En wendt van ons zijn gramschap af. Wij, schuldig, snood, van God verdreven,

Wij bleven ver van Eden staan:

Maar 't kruis wordt ons de boom van 't leven: Dien wijst uw Vader zelf ons aan.

Wat d' oude Godspraak deed verwagten; Wat immer 't regt gevorderd had; Hebt Gij, met ziels- en ligchaamskragten,

Voleindigd op uw lijdenspad. Geen vlek, geen mistred zagen d' oogen

Der vlekkelooze Majesteit; En 't vonnis, dat U zal verhogen,

Is d' uitspraak der Regtvaardigheid. Gods Heiligheid, op aard verdonkerd

Door Adams diep ontaart geslagt, Daagt op met nieuwen glans, en flonkert

In U, die uitriept: 't is volbragt!

Men hoort den Seraf lof betalen Aan uw verheven menschen-deugd: Ja, van uw menschheid schijnen straalen,

Waarin de Godheid zig verheugt. Wij willen nedrig Gode leven;

U volgen, waar Gij ons geleidt; Ons U geheel ten offer geven,

Met nooit volbragte dankbaarheid. Getrouwe Leidsman! sla ons gade!

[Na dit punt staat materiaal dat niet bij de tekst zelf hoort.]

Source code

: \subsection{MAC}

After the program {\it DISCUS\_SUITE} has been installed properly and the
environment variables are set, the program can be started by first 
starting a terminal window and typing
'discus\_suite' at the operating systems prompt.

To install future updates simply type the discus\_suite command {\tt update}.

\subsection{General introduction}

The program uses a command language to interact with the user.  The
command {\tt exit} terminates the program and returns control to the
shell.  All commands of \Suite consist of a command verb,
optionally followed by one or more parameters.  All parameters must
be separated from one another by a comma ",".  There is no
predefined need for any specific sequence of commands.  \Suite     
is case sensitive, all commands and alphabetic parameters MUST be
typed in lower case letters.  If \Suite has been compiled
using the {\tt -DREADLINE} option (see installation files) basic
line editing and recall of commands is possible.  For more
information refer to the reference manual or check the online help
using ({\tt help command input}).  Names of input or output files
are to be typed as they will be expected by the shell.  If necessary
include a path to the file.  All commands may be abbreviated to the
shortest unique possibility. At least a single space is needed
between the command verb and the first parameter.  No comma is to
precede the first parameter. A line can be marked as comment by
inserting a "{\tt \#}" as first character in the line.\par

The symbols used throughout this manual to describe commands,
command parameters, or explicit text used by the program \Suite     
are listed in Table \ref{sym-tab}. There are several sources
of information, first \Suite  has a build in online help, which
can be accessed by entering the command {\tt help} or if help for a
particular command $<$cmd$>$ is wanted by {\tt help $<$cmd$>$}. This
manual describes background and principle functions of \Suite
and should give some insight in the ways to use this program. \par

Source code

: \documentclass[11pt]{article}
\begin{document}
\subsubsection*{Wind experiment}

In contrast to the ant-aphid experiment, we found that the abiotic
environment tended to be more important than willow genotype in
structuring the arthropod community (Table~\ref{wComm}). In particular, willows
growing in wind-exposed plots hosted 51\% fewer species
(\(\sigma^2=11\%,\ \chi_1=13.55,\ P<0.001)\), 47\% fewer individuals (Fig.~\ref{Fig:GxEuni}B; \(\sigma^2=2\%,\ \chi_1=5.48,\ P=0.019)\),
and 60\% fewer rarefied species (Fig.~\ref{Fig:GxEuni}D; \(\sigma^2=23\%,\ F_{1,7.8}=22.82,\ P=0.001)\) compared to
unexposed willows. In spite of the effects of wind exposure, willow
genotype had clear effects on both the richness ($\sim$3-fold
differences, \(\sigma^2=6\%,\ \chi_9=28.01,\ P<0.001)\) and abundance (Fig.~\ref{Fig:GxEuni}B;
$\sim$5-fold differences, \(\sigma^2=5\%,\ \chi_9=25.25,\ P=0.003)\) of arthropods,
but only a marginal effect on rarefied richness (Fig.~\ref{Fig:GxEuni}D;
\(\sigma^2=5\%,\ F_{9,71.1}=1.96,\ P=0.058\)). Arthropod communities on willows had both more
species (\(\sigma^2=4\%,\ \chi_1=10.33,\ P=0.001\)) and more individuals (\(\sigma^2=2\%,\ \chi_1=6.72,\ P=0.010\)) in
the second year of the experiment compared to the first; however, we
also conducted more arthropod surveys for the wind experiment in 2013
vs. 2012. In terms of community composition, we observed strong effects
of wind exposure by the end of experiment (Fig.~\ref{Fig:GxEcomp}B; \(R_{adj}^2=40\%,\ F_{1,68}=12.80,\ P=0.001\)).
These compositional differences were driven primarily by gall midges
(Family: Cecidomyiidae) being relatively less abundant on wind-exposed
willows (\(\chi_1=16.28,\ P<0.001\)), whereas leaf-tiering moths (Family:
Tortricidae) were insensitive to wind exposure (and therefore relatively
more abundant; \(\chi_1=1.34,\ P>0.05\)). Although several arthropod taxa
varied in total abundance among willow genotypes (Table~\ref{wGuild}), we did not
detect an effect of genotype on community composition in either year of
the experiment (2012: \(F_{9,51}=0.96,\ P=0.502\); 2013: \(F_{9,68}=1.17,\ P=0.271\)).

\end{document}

Voleinder! Laat, door uwe kragt, Het heerlijk werk van Gods genade In ons ook eenmaal zijn volbragt!

Vijfde gezang. Wijze, Ps. CXVI.

Daar neigt de levensvorst het hoofd en sterft. Hij moet, Hij wil den dood voor allen smaken; En 't aklig graf ons tot een rustplaats maken.

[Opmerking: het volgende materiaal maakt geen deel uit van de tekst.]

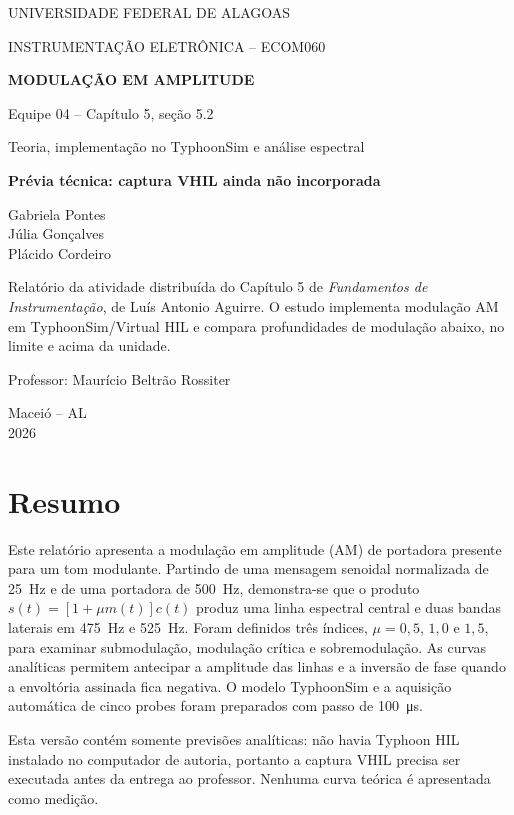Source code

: \documentclass[11pt,a4paper]{article}
\newif\ifcapturavhil
\newcommand{\statuscaptura}{\ifcapturavhil Resultados experimentais VHIL incluídos\else Prévia técnica: captura VHIL ainda não incorporada\fi}
\begin{document}
\begin{titlepage}
\thispagestyle{empty}
\begin{center}
{\large UNIVERSIDADE FEDERAL DE ALAGOAS\par}
\vspace{0.15cm}
{\large INSTRUMENTAÇÃO ELETRÔNICA -- ECOM060\par}
\vfill
{\LARGE\bfseries MODULAÇÃO EM AMPLITUDE\par}
\vspace{0.2cm}
{\Large Equipe 04 -- Capítulo 5, seção 5.2\par}
\vspace{0.35cm}
{\large Teoria, implementação no TyphoonSim e análise espectral\par}
\vspace{0.8cm}
{\normalsize\color{\ifcapturavhil verde\else vermelho\fi}\bfseries\statuscaptura\par}
\vfill
Gabriela Pontes\\
Júlia Gonçalves\\
Plácido Cordeiro
\vfill
\begin{minipage}{0.76\textwidth}
\small
Relatório da atividade distribuída do Capítulo 5 de \emph{Fundamentos de Instrumentação}, de Luís Antonio Aguirre. O estudo implementa modulação AM em TyphoonSim/Virtual HIL e compara profundidades de modulação abaixo, no limite e acima da unidade.
\par\medskip
Professor: Maurício Beltrão Rossiter
\end{minipage}
\vfill
Maceió -- AL\\2026
\end{center}
\end{titlepage}

\section*{Resumo}
Este relatório apresenta a modulação em amplitude (AM) de portadora presente para um tom modulante. Partindo de uma mensagem senoidal normalizada de \SI{25}{\hertz} e de uma portadora de \SI{500}{\hertz}, demonstra-se que o produto $s(t)=[1+\mu m(t)]c(t)$ produz uma linha espectral central e duas bandas laterais em \SI{475}{\hertz} e \SI{525}{\hertz}. Foram definidos três índices, $\mu=0{,}5$, $1{,}0$ e $1{,}5$, para examinar submodulação, modulação crítica e sobremodulação. As curvas analíticas permitem antecipar a amplitude das linhas e a inversão de fase quando a envoltória assinada fica negativa. O modelo TyphoonSim e a aquisição automática de cinco probes foram preparados com passo de \SI{100}{\micro\second}.
\ifcapturavhil
 A seção experimental usa a captura VHIL anexada, com tabela, formas de onda, FFT e hashes de rastreabilidade.
\else
 Esta versão contém somente previsões analíticas: não havia Typhoon HIL instalado no computador de autoria, portanto a captura VHIL precisa ser executada antes da entrega ao professor. Nenhuma curva teórica é apresentada como medição.
\fi
\end{document}
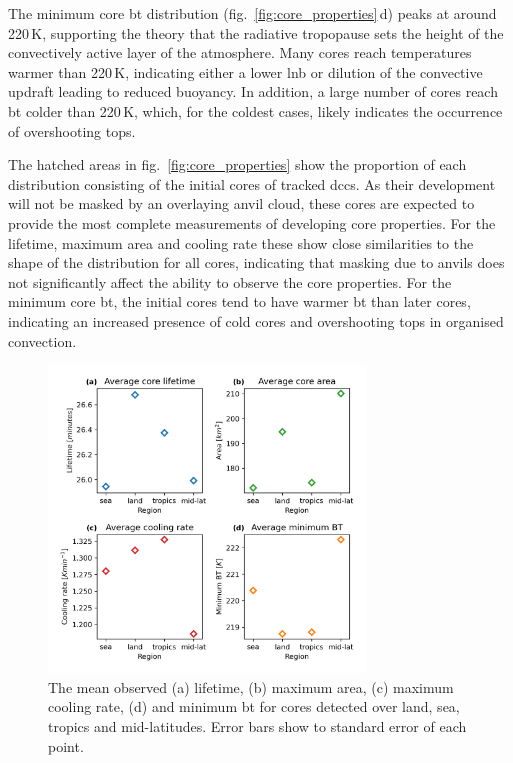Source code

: The minimum core \acrshort{bt} distribution (fig.~\ref{fig:core_properties}\,d) peaks at around 220\,\unit{K}, supporting the theory that the radiative tropopause sets the height of the convectively active layer of the atmosphere.
Many cores reach temperatures warmer than 220\,K, indicating either a lower \acrshort{lnb} or dilution of the convective updraft leading to reduced buoyancy.
In addition, a large number of cores reach \acrshort{bt} colder than 220\,K, which, for the coldest cases, likely indicates the occurrence of overshooting tops.

The hatched areas in fig.~\ref{fig:core_properties} show the proportion of each distribution consisting of the initial cores of tracked \acrshort{dcc}s.
As their development will not be masked by an overlaying anvil cloud, these cores are expected to provide the most complete measurements of developing core properties.
For the lifetime, maximum area and cooling rate these show close similarities to the shape of the distribution for all cores, indicating that masking due to anvils does not significantly affect the ability to observe the core properties.
For the minimum core \acrshort{bt}, the initial cores tend to have warmer \acrshort{bt} than later cores, indicating an increased presence of cold cores and overshooting tops in organised convection.

\begin{figure}[tp]
    \centering
    \includegraphics[width=0.75\textwidth]{figures/chapter2_09.png}
    \caption[
    The mean observed lifetimes, maximum areas, cooling rates and \acrshort{bt} for cores detected over land, sea, tropics and mid-latitudes
    ]{
    The mean observed (a) lifetime, (b) maximum area, (c) maximum cooling rate, (d) and minimum \acrshort{bt} for cores detected over land, sea, tropics and mid-latitudes. Error bars show to standard error of each point.
    }
    \label{fig:core_region_mean_properties}
\end{figure}


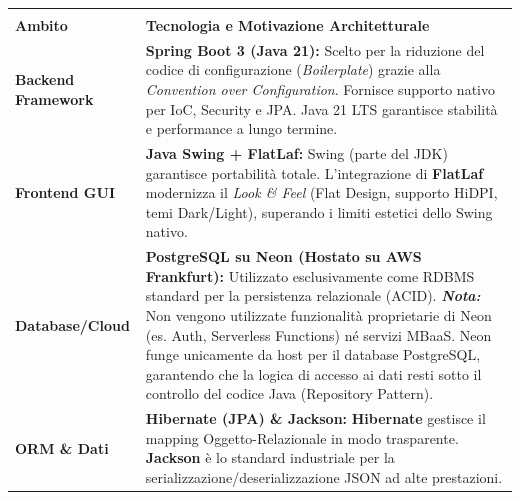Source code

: \documentclass[a4paper,12pt]{article}
\begin{document}
{
\renewcommand{\arraystretch}{1.6}
\setlength{\tabcolsep}{10pt}
\begin{longtable}{|p{}|p{}|}
    
    \hline
    \rowcolor{UninaBlue} 
    \multicolumn{2}{|l|}{\textbf{\textcolor{white}{Stack Tecnologico}}} \\ 
    \hline
    \endfirsthead
    
    \hline
    \rowcolor{UninaBlue} 
    \multicolumn{2}{|l|}{\textbf{\textcolor{white}{Stack Tecnologico (continua)}}} \\ 
    \hline
    \endhead

    \rowcolor{BoxLight} 
    \textbf{Ambito} & \textbf{Tecnologia e Motivazione Architetturale} \\ 
    \hline
    
    \textbf{Backend Framework} & \textbf{Spring Boot 3 (Java 21):} Scelto per la riduzione del codice di configurazione (\textit{Boilerplate}) grazie alla \textit{Convention over Configuration}. Fornisce supporto nativo per IoC, Security e JPA. Java 21 LTS garantisce stabilità e performance a lungo termine. \\ 
    \hline
    
    \textbf{Frontend GUI} & \textbf{Java Swing + FlatLaf:} Swing (parte del JDK) garantisce portabilità totale. L'integrazione di \textbf{FlatLaf} modernizza il \textit{Look \& Feel} (Flat Design, supporto HiDPI, temi Dark/Light), superando i limiti estetici dello Swing nativo. \\ 
    \hline
    
   \textbf{Database/Cloud} & \textbf{PostgreSQL su Neon (Hostato su AWS Frankfurt):} Utilizzato esclusivamente come RDBMS standard per la persistenza relazionale (ACID). \newline \textit{\textbf{Nota:}} Non vengono utilizzate funzionalità proprietarie di Neon (es. Auth, Serverless Functions) né servizi MBaaS. Neon funge unicamente da host per il database PostgreSQL, garantendo che la logica di accesso ai dati resti sotto il controllo del codice Java (Repository Pattern). \\ 
   \hline
    
    \textbf{ORM \& Dati} & \textbf{Hibernate (JPA) \& Jackson:} \textbf{Hibernate} gestisce il mapping Oggetto-Relazionale in modo trasparente. \textbf{Jackson} è lo standard industriale per la serializzazione/deserializzazione JSON ad alte prestazioni. \\ 
    \hline
    

\end{longtable}}
\end{document}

Zie hier den dood, die 't leven ons verwerft.

De voorhang scheurt: de rots splijt onverwagt. Daar 't aardrijk beeft, wordt menig graf ontsloten. De schaar, bestemd tot zijne reisgenooten,

Gaat eerlang uit, en meldt zijn levenskragt. De Hoofdman roept: ‘Die Lijder was Gods Zoon!’ De lugt weergalmt van 't bang, 't vertwijfeld klagen. De spotter zwijgt: de lastraar voelt zig jagen.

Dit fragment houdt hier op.